Spectroscopy Advanced
Jessica Meyers, Jeremy Conkle, Win Cowger, Zacharias Steinmetz, Andrew Gray, Chelsea Rochman, Sebastian Primpke, Jennifer Lynch, Hannah Hapich, Hannah De Frond, Keenan Munno, Bridget O’Donnell
2024-12-13
Source:vignettes/advanced.Rmd
advanced.Rmd
How to Interpret the Reported Matches
There are several important things to consider when interpreting a spectral match including the library source, the Pearson’s r, and other metrics.
The Library Source
When you click on a spectrum, all of the metadata that we have in Open Specy about that source will be displayed in a metadata window below to the matches table. Each library has different methodologies used to develop it. It is useful to read up on the library sources from the literature that they came from. E.g. Chabuka et al. 2020 focuses on weathered plastics, so matching to it may suggest that your spectrum is of a weathered polymer. Primpke et al. 2018 only has a spectral range up to 2000, so some polymers may be difficult to differentiate with it. Make sure to cite the libraries that you use during your search when you publish your results. The authors were kind enough to make their data open access so that it could be used in Open Specy and we should return the favor by citing them.
Pearson’s r
Correlation values are used to identify the closest matches available in the current Open Specy spectral libraries to improve material identification and reduce sample processing times. Pearson’s r values range from 0 - 1 with 0 being a completely different spectrum and 1 being an exact match. Some general guidelines that we have observed from using Open Specy. If no matches are > ~0.6 the material may require additional processing or may not exist in the Open Specy library. Correlation values are not the only metric you should use to assess your spectra’s match to a material in the library, matches need to make sense.

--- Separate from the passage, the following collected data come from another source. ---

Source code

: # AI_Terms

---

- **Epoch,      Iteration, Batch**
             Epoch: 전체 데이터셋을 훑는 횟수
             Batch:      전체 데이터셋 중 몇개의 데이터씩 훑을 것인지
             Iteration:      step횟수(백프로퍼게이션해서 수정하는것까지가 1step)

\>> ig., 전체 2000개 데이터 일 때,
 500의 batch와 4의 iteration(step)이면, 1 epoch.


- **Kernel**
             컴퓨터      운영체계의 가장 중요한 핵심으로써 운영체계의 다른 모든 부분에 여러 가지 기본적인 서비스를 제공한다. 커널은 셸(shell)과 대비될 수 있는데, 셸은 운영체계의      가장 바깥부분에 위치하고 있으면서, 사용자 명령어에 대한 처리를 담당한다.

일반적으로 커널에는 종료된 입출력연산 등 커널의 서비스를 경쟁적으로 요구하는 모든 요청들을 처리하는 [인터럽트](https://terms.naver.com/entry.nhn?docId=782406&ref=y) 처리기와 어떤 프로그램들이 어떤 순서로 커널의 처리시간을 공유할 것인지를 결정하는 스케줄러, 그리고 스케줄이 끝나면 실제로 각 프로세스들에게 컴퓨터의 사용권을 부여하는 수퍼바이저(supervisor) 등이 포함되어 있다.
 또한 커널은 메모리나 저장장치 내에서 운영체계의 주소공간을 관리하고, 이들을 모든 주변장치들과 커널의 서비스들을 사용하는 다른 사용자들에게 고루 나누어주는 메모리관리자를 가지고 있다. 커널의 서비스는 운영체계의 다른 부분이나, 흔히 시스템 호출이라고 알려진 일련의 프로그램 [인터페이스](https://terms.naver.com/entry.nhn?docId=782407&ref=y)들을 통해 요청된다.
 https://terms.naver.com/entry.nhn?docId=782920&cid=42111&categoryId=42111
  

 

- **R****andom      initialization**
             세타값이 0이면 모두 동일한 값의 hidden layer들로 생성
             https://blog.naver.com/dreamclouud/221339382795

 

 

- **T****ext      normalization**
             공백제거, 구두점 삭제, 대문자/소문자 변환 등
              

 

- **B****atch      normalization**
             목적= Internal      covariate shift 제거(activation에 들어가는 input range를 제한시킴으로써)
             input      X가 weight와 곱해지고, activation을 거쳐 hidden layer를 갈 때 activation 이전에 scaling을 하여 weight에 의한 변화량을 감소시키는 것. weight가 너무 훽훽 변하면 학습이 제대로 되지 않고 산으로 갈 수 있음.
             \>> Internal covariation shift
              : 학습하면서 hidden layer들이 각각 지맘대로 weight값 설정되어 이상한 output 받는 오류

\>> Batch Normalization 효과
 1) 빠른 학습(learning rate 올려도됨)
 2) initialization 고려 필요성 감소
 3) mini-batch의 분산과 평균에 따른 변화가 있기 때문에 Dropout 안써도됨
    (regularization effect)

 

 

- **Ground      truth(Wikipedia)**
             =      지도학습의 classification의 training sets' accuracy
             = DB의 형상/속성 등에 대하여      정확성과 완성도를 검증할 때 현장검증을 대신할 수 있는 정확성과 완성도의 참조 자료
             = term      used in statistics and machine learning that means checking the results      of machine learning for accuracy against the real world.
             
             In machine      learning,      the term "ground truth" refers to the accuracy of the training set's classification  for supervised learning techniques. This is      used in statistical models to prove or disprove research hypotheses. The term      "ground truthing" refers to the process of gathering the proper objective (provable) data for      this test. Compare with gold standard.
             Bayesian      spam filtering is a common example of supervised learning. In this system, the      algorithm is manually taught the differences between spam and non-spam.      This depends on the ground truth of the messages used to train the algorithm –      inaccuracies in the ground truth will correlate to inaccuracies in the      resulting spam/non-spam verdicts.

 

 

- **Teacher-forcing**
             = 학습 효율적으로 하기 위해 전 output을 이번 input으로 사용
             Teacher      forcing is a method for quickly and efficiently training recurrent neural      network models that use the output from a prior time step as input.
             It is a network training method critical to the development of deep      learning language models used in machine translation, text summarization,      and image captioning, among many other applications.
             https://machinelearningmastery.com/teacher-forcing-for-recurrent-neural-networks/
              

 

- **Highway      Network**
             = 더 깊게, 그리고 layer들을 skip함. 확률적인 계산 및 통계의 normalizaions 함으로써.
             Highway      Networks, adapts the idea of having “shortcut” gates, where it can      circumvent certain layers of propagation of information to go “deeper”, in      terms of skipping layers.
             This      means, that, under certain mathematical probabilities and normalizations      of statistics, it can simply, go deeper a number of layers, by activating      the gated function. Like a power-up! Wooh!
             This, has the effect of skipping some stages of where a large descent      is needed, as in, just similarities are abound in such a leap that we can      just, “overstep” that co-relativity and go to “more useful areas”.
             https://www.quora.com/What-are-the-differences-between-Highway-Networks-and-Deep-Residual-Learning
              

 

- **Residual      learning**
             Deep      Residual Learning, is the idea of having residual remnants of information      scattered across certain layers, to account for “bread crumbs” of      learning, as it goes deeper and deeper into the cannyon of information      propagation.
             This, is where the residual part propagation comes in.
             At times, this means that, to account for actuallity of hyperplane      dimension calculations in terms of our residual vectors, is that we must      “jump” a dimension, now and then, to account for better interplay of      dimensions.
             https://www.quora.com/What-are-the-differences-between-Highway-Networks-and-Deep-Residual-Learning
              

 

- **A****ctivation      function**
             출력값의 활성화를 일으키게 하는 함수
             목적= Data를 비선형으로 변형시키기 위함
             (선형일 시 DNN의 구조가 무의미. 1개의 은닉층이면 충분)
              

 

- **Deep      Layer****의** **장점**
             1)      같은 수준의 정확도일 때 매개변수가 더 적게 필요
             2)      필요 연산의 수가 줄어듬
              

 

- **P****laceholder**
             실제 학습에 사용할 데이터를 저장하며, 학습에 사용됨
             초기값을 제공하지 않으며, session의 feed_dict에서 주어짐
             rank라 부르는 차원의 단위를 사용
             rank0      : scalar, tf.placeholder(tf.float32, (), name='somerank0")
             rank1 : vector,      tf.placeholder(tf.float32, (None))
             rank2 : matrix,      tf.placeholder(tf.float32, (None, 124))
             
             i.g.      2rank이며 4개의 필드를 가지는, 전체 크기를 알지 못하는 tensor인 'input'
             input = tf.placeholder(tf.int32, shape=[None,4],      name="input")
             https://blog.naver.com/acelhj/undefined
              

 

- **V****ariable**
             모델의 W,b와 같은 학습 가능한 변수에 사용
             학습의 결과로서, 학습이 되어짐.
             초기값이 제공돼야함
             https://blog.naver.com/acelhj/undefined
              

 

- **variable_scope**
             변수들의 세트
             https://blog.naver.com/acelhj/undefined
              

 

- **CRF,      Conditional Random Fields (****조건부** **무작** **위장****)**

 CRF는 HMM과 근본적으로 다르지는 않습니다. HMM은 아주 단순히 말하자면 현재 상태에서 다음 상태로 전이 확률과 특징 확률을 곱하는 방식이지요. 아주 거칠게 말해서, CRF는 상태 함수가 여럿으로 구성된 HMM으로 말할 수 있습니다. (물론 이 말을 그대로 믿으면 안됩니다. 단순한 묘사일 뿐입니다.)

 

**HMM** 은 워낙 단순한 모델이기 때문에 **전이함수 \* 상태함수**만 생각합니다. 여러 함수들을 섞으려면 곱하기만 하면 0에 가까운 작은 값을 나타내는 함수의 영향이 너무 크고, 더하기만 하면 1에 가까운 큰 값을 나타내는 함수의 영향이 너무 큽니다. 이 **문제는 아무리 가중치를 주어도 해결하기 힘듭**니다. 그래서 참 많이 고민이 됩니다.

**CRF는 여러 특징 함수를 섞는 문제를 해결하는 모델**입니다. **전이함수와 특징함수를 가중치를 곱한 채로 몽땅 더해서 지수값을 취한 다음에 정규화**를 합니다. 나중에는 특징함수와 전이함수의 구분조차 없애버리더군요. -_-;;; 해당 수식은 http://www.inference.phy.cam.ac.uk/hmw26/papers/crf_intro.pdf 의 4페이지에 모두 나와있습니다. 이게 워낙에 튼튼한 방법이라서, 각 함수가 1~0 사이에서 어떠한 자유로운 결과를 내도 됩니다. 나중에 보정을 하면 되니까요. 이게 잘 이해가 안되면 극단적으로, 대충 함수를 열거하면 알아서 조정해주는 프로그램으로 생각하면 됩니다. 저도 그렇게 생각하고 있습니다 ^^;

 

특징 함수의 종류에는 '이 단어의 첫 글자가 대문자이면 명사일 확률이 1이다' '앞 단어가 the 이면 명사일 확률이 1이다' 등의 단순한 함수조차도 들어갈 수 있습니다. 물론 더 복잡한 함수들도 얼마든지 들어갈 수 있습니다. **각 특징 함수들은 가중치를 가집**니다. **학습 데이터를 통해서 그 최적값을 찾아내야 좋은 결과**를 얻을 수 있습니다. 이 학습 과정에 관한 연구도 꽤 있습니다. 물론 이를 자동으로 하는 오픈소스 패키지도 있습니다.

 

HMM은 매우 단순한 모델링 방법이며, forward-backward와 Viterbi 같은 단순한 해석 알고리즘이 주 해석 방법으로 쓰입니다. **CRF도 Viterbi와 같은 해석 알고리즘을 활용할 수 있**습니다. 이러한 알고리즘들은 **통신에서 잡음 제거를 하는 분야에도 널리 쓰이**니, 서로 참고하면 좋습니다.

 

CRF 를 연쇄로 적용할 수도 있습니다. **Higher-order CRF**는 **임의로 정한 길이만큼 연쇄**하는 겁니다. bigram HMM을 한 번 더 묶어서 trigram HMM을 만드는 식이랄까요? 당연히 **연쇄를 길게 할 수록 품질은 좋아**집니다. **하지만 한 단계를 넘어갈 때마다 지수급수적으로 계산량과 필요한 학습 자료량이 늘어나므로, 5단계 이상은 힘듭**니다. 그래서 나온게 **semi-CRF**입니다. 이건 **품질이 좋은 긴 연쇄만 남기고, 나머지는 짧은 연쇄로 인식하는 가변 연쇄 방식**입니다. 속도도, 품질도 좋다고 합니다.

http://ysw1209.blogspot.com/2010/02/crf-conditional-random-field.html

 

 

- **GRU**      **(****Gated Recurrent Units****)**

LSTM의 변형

Things to Consider beyond Correlation
Peak position and height similarities are more important than correlation and need to be assessed manually. Peak position correlates with specific bond types. Peak height correlates to the concentration of a compound. Therefore, peak height and peak position should match as closely as possible to the matched spectrum. When there are peaks that exist in the spectra you are trying to interpret that do not exist in the match, there may be additional materials to identify. In this case, restrict the processing range to just the unidentified peak and try to identify it as an additional component (see also https://www.compoundchem.com/2015/02/05/irspectroscopy/).
Also, check the match metadata to see if the match makes sense. Example: A single fiber cannot be a “cotton blend” since there would be no other fibers to make up the rest of the blend. Example: Cellophane does not degrade into fibers, so a match for a fiber to cellophane wouldn’t make sense. Example: You are analyzing a particle at room temperature, but the matched material is liquid at room temperature. The material may be a component of the particle but it cannot be the whole particle.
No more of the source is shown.